In Santayana's words, "those who ignore the past are condemned to repeat it." The historic records of 100 years ago of no intervention are carefully documented by this meticulous author and merit study. Today, clitoris reduction, childhood vaginoplasty that soon scleroses, selective deception of parents, cosmetic hypospadias repairs that cause more harm than help, and inadequate information about surgery are being questioned by adult intersexuals. They complain of violation of their rights to refuse surgery as infants 30 to 40 years ago. The Intersex Society of North America (ISNA; see accompanying review) protests "paternalistic" treatment by intersex physicians who tried to alter them medically or surgically without their consent, so that they could adjust to society. They seek acceptance by society as they are with no "abnormal" label, but rather as simply different, unless survival is in question.
What is the current approach to the child or adult newly diagnosed as intersex? The workup is sophisticated and expensive. As for management, will there be return to 1890 or to 1960? Or can there be a newer, more honest plan with detailed education and discussion of possible intersex treatments, outcomes, and complications? The intersex Web site is available but may be overwhelming for some. A decision to remain as is or to seek sex change will still require flexibility from all involved, amid doubts, anxieties, positives, and negatives. Physicians now have more information and experience; minimum risk with maximum gain for the patient is a medical principle that still must prevail—there may be no perfect solution. Confidentiality is different from secrecy, and lying to a patient is never helpful.
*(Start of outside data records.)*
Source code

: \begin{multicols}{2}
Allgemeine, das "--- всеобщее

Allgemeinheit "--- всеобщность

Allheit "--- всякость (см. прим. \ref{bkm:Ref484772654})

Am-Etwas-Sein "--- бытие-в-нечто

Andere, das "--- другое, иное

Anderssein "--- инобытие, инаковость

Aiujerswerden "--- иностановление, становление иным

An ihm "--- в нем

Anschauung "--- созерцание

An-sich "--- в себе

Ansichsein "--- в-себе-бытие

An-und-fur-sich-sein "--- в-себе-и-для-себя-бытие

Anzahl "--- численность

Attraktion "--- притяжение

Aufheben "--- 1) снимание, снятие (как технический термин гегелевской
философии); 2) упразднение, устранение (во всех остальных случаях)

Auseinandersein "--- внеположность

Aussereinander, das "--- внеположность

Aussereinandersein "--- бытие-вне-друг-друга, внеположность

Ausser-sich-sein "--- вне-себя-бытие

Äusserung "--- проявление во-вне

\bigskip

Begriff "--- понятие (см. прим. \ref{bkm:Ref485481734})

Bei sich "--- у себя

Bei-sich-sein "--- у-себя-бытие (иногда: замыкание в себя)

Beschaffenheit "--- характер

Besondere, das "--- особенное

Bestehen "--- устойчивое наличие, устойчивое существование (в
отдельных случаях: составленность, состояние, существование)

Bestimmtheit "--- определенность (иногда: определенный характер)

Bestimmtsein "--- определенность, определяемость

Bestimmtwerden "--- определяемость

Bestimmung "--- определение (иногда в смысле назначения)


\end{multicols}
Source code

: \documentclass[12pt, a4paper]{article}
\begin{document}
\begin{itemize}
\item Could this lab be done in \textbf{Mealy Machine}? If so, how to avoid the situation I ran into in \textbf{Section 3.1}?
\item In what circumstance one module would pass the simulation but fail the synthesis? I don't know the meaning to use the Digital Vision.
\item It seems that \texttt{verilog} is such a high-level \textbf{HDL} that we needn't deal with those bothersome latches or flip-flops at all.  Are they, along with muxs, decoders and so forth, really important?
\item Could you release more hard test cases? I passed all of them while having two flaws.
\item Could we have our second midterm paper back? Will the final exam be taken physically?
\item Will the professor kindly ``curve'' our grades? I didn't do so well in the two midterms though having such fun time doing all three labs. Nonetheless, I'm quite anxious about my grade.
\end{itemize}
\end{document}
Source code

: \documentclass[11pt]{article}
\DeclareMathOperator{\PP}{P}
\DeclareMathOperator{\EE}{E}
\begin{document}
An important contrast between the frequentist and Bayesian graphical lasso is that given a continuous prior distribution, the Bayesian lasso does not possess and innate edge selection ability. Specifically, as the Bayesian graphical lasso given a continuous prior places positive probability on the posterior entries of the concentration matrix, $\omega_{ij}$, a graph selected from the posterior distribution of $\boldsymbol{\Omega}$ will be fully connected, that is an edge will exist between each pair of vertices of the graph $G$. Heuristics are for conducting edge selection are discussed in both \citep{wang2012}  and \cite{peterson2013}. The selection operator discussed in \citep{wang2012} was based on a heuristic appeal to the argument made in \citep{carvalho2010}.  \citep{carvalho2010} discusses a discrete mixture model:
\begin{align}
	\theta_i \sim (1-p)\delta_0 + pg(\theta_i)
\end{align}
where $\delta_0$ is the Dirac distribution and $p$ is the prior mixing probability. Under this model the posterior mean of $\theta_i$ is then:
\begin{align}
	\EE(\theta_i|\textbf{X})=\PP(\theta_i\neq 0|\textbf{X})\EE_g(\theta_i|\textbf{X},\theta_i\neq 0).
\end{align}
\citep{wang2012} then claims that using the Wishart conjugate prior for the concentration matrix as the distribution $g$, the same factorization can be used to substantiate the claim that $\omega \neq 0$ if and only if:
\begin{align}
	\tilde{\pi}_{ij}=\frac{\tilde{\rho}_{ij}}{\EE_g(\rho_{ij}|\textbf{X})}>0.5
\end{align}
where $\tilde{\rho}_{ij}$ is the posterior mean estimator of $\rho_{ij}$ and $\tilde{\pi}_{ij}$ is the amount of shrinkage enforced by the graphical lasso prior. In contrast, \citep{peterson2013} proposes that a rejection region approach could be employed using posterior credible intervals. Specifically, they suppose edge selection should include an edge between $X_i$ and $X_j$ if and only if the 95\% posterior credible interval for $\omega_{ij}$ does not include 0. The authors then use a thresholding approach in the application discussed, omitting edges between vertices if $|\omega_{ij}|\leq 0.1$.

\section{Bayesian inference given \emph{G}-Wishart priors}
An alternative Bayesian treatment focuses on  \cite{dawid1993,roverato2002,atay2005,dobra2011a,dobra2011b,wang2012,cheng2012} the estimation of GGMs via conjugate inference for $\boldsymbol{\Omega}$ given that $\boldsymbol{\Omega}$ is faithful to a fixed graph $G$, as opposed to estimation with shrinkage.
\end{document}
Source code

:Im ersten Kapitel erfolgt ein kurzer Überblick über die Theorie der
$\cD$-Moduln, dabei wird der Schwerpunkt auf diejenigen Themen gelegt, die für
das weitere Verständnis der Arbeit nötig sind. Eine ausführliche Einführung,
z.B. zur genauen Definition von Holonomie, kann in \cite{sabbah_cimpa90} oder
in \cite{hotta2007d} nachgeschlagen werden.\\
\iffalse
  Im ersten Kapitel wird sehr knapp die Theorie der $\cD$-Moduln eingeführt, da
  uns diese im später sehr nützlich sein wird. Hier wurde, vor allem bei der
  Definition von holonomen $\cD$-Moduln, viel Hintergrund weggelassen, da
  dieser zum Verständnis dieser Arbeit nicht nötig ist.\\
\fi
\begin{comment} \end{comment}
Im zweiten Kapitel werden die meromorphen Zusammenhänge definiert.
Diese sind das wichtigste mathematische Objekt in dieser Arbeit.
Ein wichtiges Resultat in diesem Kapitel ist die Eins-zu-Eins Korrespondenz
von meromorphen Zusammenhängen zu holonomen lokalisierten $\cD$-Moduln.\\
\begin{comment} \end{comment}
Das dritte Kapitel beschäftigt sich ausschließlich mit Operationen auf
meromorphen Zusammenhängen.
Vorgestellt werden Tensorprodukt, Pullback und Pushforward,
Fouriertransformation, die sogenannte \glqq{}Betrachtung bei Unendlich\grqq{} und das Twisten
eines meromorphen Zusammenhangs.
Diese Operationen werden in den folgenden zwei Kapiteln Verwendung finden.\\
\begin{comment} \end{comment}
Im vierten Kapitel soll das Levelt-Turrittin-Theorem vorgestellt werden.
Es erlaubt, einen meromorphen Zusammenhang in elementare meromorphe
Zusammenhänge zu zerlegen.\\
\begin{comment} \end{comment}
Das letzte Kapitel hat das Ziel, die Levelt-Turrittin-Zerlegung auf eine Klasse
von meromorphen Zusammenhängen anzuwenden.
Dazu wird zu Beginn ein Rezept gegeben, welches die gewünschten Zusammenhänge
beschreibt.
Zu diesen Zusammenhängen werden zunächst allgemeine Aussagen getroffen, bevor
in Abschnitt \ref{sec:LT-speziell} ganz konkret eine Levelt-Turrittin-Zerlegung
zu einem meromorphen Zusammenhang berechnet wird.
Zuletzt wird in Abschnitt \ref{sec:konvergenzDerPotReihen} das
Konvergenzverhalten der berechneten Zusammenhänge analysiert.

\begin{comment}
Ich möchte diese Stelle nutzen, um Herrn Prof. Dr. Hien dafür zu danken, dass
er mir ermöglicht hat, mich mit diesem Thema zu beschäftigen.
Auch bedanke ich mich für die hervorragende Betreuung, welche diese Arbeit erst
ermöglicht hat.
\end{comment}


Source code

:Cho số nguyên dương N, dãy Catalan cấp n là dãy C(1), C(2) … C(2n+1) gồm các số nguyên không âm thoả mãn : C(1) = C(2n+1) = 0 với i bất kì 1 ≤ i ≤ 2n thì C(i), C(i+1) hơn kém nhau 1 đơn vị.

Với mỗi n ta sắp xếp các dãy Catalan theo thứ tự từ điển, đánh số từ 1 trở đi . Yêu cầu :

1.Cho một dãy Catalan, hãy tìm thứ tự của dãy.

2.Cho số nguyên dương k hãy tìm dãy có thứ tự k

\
A copy of the records can be given to parents to be kept in trust for their child until age 13 years so that they can know their history. But how accepting is society? Peers can be brutal in their curiosity and ridicule. All involved will seek the dream of happiness. "Good enough" results with or without hormones or surgery may be the best that is possible. Ongoing counseling, whether from family, friends, pastor, counselor, or other intersex persons will provide solid support, gender formation, and self-understanding on the climb toward self-acceptance, maturity, and an optimum life adjustment.
To read this book is to become aware of the tremendous complexity of human sexuality and gender identity—beyond genitals, hormones, enzymes, and even chromosomes and genes. Behavior, feelings, and values blend with intellect and how each individual is sexually drawn to another.